İnsanlarla İletişiminizde Size Güç Verecek Bu Soruyu Biliyor Musunuz?

ebeveyn | sakinlik

Anlaşıldığımızı hissetmek hepimizin en temel ihtiyaçlarından biri.

İletişim sorunlarımızın büyük bölümü birbirimizi tam ve doğru anlamadan kendimizi ifade ve karşımızdakini ikna etmeye çalışma kaynaklı.

Etkili İnsanların 7 Alışkanlığı kitabının yazarı Steven Covey’nin önerdiği alışkanlıklardan biri de tam olarak bununla ilgili, diyor ki;

"Önce anlamaya çalış, sonra anlaşılmaya."

Karşımızdaki insanı anlamaya çalışmak söylemesi kolay, yapması her zaman o kadar da kolay değil.

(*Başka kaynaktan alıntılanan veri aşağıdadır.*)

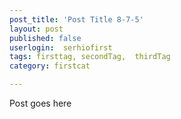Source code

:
 ```yaml
---
post_title: 'Post Title 8-7-5'
layout: post
published: false
userlogin:  serhiofirst
tags: firsttag, secondTag,  thirdTag
category: firstcat

---
```

Post goes here
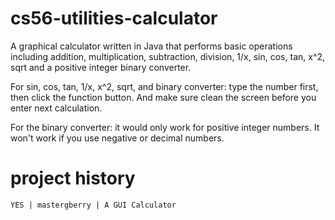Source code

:cs56-utilities-calculator
=========================

A graphical calculator written in Java that performs basic operations including addition, multiplication, subtraction, division, 1/x, sin, cos, tan, x^2, sqrt and a positive integer binary converter.

For sin, cos, tan, 1/x, x^2, sqrt, and binary converter: type the number first, then click the function button. And make sure clean the screen before you enter next calculation.

For the binary converter: it would only work for positive integer numbers. It won't work if you use negative or decimal numbers.



project history
===============
```
YES | mastergberry | A GUI Calculator
```
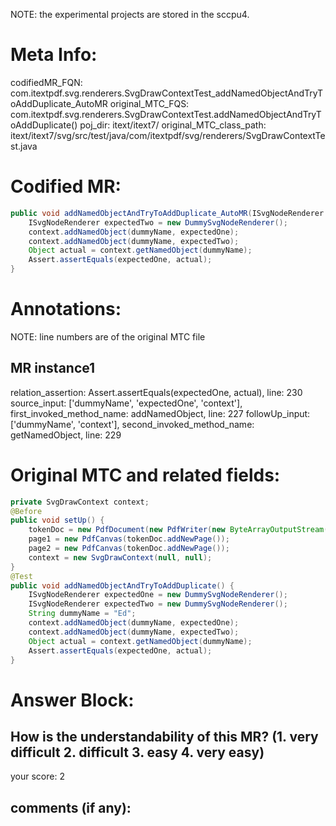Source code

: NOTE: the experimental projects are stored in the sccpu4.

# Meta Info:
codifiedMR_FQN:
com.itextpdf.svg.renderers.SvgDrawContextTest_addNamedObjectAndTryToAddDuplicate_AutoMR
original_MTC_FQS:
com.itextpdf.svg.renderers.SvgDrawContextTest.addNamedObjectAndTryToAddDuplicate()
poj_dir:
itext/itext7/
original_MTC_class_path:
itext/itext7/svg/src/test/java/com/itextpdf/svg/renderers/SvgDrawContextTest.java

# Codified MR:
```java
public void addNamedObjectAndTryToAddDuplicate_AutoMR(ISvgNodeRenderer expectedOne, String dummyName, SvgDrawContext context) {
    ISvgNodeRenderer expectedTwo = new DummySvgNodeRenderer();
    context.addNamedObject(dummyName, expectedOne);
    context.addNamedObject(dummyName, expectedTwo);
    Object actual = context.getNamedObject(dummyName);
    Assert.assertEquals(expectedOne, actual);
}
```

# Annotations:
NOTE: line numbers are of the original MTC file
## MR instance1
relation_assertion: Assert.assertEquals(expectedOne, actual), line: 230 
source_input: ['dummyName', 'expectedOne', 'context'], first_invoked_method_name: addNamedObject, line: 227 
followUp_input: ['dummyName', 'context'], second_invoked_method_name: getNamedObject, line: 229 


# Original MTC and related fields:
```java
private SvgDrawContext context;
@Before
public void setUp() {
    tokenDoc = new PdfDocument(new PdfWriter(new ByteArrayOutputStream()));
    page1 = new PdfCanvas(tokenDoc.addNewPage());
    page2 = new PdfCanvas(tokenDoc.addNewPage());
    context = new SvgDrawContext(null, null);
}
@Test
public void addNamedObjectAndTryToAddDuplicate() {
    ISvgNodeRenderer expectedOne = new DummySvgNodeRenderer();
    ISvgNodeRenderer expectedTwo = new DummySvgNodeRenderer();
    String dummyName = "Ed";
    context.addNamedObject(dummyName, expectedOne);
    context.addNamedObject(dummyName, expectedTwo);
    Object actual = context.getNamedObject(dummyName);
    Assert.assertEquals(expectedOne, actual);
}

```


# Answer Block: 
## How is the understandability of this MR? (1. very difficult 2. difficult 3. easy 4. very easy)
your score: 2
 
## comments (if any): 
```txt

```
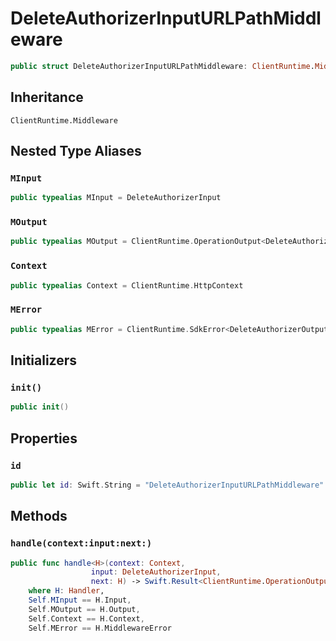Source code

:# DeleteAuthorizerInputURLPathMiddleware

``` swift
public struct DeleteAuthorizerInputURLPathMiddleware: ClientRuntime.Middleware 
```

## Inheritance

`ClientRuntime.Middleware`

## Nested Type Aliases

### `MInput`

``` swift
public typealias MInput = DeleteAuthorizerInput
```

### `MOutput`

``` swift
public typealias MOutput = ClientRuntime.OperationOutput<DeleteAuthorizerOutputResponse>
```

### `Context`

``` swift
public typealias Context = ClientRuntime.HttpContext
```

### `MError`

``` swift
public typealias MError = ClientRuntime.SdkError<DeleteAuthorizerOutputError>
```

## Initializers

### `init()`

``` swift
public init() 
```

## Properties

### `id`

``` swift
public let id: Swift.String = "DeleteAuthorizerInputURLPathMiddleware"
```

## Methods

### `handle(context:input:next:)`

``` swift
public func handle<H>(context: Context,
                  input: DeleteAuthorizerInput,
                  next: H) -> Swift.Result<ClientRuntime.OperationOutput<DeleteAuthorizerOutputResponse>, MError>
    where H: Handler,
    Self.MInput == H.Input,
    Self.MOutput == H.Output,
    Self.Context == H.Context,
    Self.MError == H.MiddlewareError
```
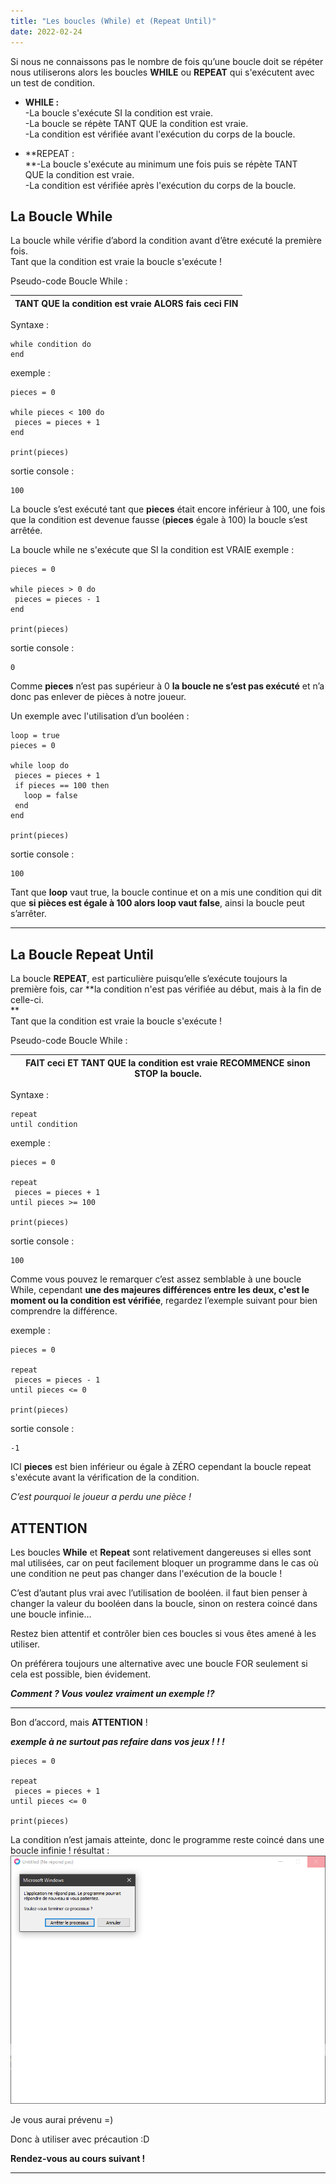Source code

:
 ```yaml
---
title: "Les boucles (While) et (Repeat Until)"
date: 2022-02-24
---
```


Si nous ne connaissons pas le nombre de fois qu’une boucle doit se répéter nous utiliserons alors les boucles **WHILE** ou **REPEAT** qui s'exécutent avec un test de condition.

- **WHILE :**  
    \-La boucle s'exécute SI la condition est vraie.  
    \-La boucle se répète TANT QUE la condition est vraie.  
    \-La condition est vérifiée avant l'exécution du corps de la boucle.

- **REPEAT :  
    **\-La boucle s'exécute au minimum une fois puis se répète TANT QUE la condition est vraie.  
    \-La condition est vérifiée après l'exécution du corps de la boucle.

## La Boucle While

  
La boucle while vérifie d’abord la condition avant d’être exécuté la première fois.  
Tant que la condition est vraie la boucle s'exécute !

Pseudo-code Boucle While :

| TANT QUE la condition est vraie ALORS   fais ceci   FIN |
| --- |

Syntaxe :

```
while condition do
end
```

exemple :

```
pieces = 0

while pieces < 100 do
 pieces = pieces + 1
end

print(pieces)
```

sortie console :

```
100
```

La boucle s’est exécuté tant que **pieces** était encore inférieur à 100, une fois que la condition est devenue fausse (**pieces** égale à 100) la boucle s’est arrêtée.

La boucle while ne s'exécute que SI la condition est VRAIE exemple :

```
pieces = 0

while pieces > 0 do
 pieces = pieces - 1
end

print(pieces)
```

sortie console :

```
0
```

Comme **pieces** n’est pas supérieur à 0 **la boucle ne s’est pas exécuté** et n’a donc pas enlever de pièces à notre joueur.

Un exemple avec l'utilisation d’un booléen :

```
loop = true
pieces = 0

while loop do
 pieces = pieces + 1
 if pieces == 100 then
   loop = false
 end
end

print(pieces)
```

sortie console :

```
100
```

Tant que **loop** vaut true, la boucle continue et on a mis une condition qui dit que **si pièces est égale à 100 alors loop vaut false**, ainsi la boucle peut s’arrêter.

* * *

## La Boucle Repeat Until

La boucle **REPEAT**, est particulière puisqu’elle s’exécute toujours la première fois, car **la condition n'est pas vérifiée au début, mais à la fin de celle-ci.  
**  
Tant que la condition est vraie la boucle s'exécute !

  
Pseudo-code Boucle While :

| FAIT   ceci   ET TANT QUE la condition est vraie RECOMMENCE sinon STOP la boucle. |
| --- |

Syntaxe :

```
repeat
until condition
```

exemple :

```
pieces = 0

repeat
 pieces = pieces + 1
until pieces >= 100

print(pieces)
```

sortie console :

```
100
```

Comme vous pouvez le remarquer c’est assez semblable à une boucle While, cependant **une des majeures différences entre les deux, c'est le moment ou la condition est vérifiée**, regardez l’exemple suivant pour bien comprendre la différence.

exemple :

```
pieces = 0

repeat
 pieces = pieces - 1
until pieces <= 0

print(pieces)
```

sortie console :

```
-1
```

ICI **pieces** est bien inférieur ou égale à ZÉRO cependant la boucle repeat s'exécute avant la vérification de la condition.

_C’est pourquoi le joueur a perdu une pièce !_

## ATTENTION

Les boucles **While** et **Repeat** sont relativement dangereuses si elles sont mal utilisées, car on peut facilement bloquer un programme dans le cas où une condition ne peut pas changer dans l'exécution de la boucle !

  
C’est d’autant plus vrai avec l’utilisation de booléen. il faut bien penser à changer la valeur du booléen dans la boucle, sinon on restera coincé dans une boucle infinie...

Restez bien attentif et contrôler bien ces boucles si vous êtes amené à les utiliser.

On préférera toujours une alternative avec une boucle FOR seulement si cela est possible, bien évidement.

_**Comment ? Vous voulez vraiment un exemple !?**_

* * *

Bon d’accord, mais **ATTENTION** !

**_exemple à ne surtout pas refaire dans vos jeux ! ! !_**

```
pieces = 0

repeat
 pieces = pieces + 1
until pieces <= 0

print(pieces)
```

La condition n’est jamais atteinte, donc le programme reste coincé dans une boucle infinie ! résultat :  
![](images/boucle_infini.png)

Je vous aurai prévenu =)

Donc à utiliser avec précaution :D

**Rendez-vous au cours suivant !**

* * *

Ama öyle bir soru var ki, iletişimdeki etkisi ve sihiri gerçekten inanılmaz, o da şu:

Doğru mu anladım?” sorusu.

Yani önce karşımızdaki insanın ne anlatmaya çalıştığını, ne hissettiğini, ne istediği anlamaya çalışarak dinleyip ondan sonra anladığımızı ona geri özetleyip seni “doğru mu anladım?” diye sorarak doğru anlayıp anlamadığınızı teyit etmek.

Çok basit bir adım gibi görünebilir ama 3 çok önemli faydası var:

  1. Kafamızda bir sonra vereceğimiz karşı cevabı planlamak yerine, gerçekten o insanı anlamaya odaklanmamıza yardımcı. Bu şekilde o insanı yüzeysel olarak değil gerçekten ihtiyacını, düşüncesini ve duygusunu anlama imkanımız oluyor. Bu olduğu anda çok daha etkin iletişim kurabiliyor, çok daha sakin olabiliyoruz, çok daha çözüm odaklı olabiliyoruz, gereksiz yere olayların büyümesini engelleyebiliyoruz. Sonuçta gerçekten bir kişiyi ne kadar iyi anlarsak o kadar etkili iletişim kurabiliriz.
  2. Karşımızdaki insan onu anlamaya çalışmak için sarfettiğimiz çabayı görüyor, daha fazla anlaşıldığını hissediyor ve savunmaya geçmek yerine o da daha uzlaşmacı olabiliyor.
  3. Karşımızdaki kişi de aslında o an ne istediği, ne düşündüğü ve hissettiği konusunda tam net olmayabilir ve bunun sıkıntısıyla daha iletişime kapalı agresif konuşuyor olabilir. Bu sorumuz onun da kendi içinde iyice netleşmesine yardımcı olacaktır ve büyük ihtimalle bunu çok takdir edecektir.

Çocuğumuzla, eşimizle, akrabalarımızla, arkadaşlarımızda, iş hayatında ve heryerde önce gerçekten anlamaya çalışarak dinlemek, sonra anladığımızı geri özetleyip, “doğru mu anladım?” diye sormak, iletişimde tıkanıyor olduğumuzu hissettiğimiz noktadaki yegane kurtarıcımız.

Bu noktadan sonra da 2 şey olabilir:

  1. Kişi “evet, doğru anladın, aynen bu” diyebilir. Anladığınız şey size uyabilir veya uymayabilir, o kişiyi doğru anlamak illa isteklerini kabul etmek anlamına gelmiyor. Ama en azından bu noktadan sonraki iletişiminize yanlış anlaşılmalara meydan vermeden konuşmaya devam ediyor olursunuz, bu da çözüme ulaşmayı kolaylaştırır.
  2. Kişi “hayır, demek istediğim bu değildi, şuydu” şeklinde sizi düzeltebilir. Zaten bu sorunun faydası da en çok bu gibi durumlarda ortaya çıkar çünkü birisini tam anlamadan bir konuda tartışmaya devam etmek genelde sinirlerin gerileceği, hiçbirşeyin çözülemeyeceği ve her iki tarafın da kaybedeceği bir noktaya doğru gider. Gerçekten anlayana kadar bu sürece devam ederseniz daha sakin, daha medeni ve uzlaşmacı şekilde iletişime devam etme şansınız artar.

Bu soruyla kaybedeceğimiz hiç birşey yok, kazanacağımız çok şey var.

En büyük kazancımız da artık o kişi “karşımızda” olmaktan çıkıp “yanımızda” olarak iletişime devam edebilmek, farklı düşünmeye devam etsek bile, rakip gibi değil, aynı takımdan iki kişi gibi iletişim kurabilmek olacak.

Bu da söz konusu özellikle eşimiz ve çocuklarımız olunca oldukça kıymetli bir kazanç.